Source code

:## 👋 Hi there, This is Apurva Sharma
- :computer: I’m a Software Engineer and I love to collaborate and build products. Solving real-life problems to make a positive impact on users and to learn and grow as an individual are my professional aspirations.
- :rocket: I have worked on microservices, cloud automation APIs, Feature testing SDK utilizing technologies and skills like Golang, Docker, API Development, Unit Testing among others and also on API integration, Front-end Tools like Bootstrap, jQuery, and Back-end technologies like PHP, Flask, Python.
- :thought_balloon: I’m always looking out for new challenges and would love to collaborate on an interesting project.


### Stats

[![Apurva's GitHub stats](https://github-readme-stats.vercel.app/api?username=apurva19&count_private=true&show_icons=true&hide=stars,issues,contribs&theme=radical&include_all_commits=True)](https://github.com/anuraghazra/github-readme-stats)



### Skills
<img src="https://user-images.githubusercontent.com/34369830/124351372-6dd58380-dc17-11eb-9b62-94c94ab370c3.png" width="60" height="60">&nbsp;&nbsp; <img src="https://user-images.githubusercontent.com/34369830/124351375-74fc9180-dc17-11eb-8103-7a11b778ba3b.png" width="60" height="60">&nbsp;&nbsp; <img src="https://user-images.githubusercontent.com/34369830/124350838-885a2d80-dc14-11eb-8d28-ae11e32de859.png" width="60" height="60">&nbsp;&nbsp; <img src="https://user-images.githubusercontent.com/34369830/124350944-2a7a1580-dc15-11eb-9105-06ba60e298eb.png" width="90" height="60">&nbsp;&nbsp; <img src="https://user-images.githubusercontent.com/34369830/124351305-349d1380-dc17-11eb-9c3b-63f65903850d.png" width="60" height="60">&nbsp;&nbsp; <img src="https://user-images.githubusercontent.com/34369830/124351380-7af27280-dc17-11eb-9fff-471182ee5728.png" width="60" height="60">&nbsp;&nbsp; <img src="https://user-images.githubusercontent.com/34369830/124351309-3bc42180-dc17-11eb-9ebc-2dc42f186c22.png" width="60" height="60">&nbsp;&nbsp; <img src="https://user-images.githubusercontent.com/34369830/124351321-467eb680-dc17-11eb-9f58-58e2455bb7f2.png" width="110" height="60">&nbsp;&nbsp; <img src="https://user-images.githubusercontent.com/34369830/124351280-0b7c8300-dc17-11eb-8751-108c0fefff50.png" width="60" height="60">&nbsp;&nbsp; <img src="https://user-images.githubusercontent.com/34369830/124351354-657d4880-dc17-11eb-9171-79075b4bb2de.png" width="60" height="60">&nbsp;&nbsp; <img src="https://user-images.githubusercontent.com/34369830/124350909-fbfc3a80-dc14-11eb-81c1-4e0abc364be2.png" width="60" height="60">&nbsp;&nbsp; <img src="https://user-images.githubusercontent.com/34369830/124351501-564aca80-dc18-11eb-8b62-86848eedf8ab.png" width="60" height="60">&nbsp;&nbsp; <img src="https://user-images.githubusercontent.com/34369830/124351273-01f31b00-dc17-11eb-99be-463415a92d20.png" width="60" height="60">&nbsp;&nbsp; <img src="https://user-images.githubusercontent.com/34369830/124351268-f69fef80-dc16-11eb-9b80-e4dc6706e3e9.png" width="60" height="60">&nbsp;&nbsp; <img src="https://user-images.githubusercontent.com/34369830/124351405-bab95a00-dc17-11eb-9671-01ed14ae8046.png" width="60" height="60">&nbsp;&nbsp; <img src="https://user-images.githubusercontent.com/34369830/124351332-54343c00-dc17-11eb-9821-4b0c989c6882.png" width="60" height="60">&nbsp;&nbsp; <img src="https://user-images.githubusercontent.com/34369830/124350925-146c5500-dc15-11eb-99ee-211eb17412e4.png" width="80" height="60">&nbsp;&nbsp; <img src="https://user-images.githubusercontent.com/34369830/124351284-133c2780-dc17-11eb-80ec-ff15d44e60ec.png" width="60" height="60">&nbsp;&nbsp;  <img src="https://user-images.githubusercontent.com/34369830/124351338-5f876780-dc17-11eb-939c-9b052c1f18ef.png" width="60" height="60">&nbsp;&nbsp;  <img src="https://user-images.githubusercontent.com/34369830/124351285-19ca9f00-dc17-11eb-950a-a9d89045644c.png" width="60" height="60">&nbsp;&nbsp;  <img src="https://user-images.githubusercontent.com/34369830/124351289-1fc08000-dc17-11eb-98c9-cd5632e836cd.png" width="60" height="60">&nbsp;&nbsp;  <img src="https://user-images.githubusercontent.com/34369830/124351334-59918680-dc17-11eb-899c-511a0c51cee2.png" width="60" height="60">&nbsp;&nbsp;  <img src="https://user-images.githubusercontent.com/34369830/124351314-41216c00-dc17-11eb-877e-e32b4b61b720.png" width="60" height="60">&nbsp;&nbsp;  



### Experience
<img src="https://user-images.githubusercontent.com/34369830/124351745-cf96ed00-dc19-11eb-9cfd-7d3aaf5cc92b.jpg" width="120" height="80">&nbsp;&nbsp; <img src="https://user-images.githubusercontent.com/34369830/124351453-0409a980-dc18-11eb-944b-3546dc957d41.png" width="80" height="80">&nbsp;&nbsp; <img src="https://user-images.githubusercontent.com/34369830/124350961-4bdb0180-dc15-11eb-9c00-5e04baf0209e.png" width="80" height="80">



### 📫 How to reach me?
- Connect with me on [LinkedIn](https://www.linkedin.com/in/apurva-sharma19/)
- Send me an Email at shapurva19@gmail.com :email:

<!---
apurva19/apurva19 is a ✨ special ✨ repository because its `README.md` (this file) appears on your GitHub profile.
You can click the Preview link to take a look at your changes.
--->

------------

• Exercise
Among the lines above, return those that contain the string "your".

• The answer
apurva19/apurva19 is a ✨ special ✨ repository because its `README.md` (this file) appears on your GitHub profile.
You can click the Preview link to take a look at your changes.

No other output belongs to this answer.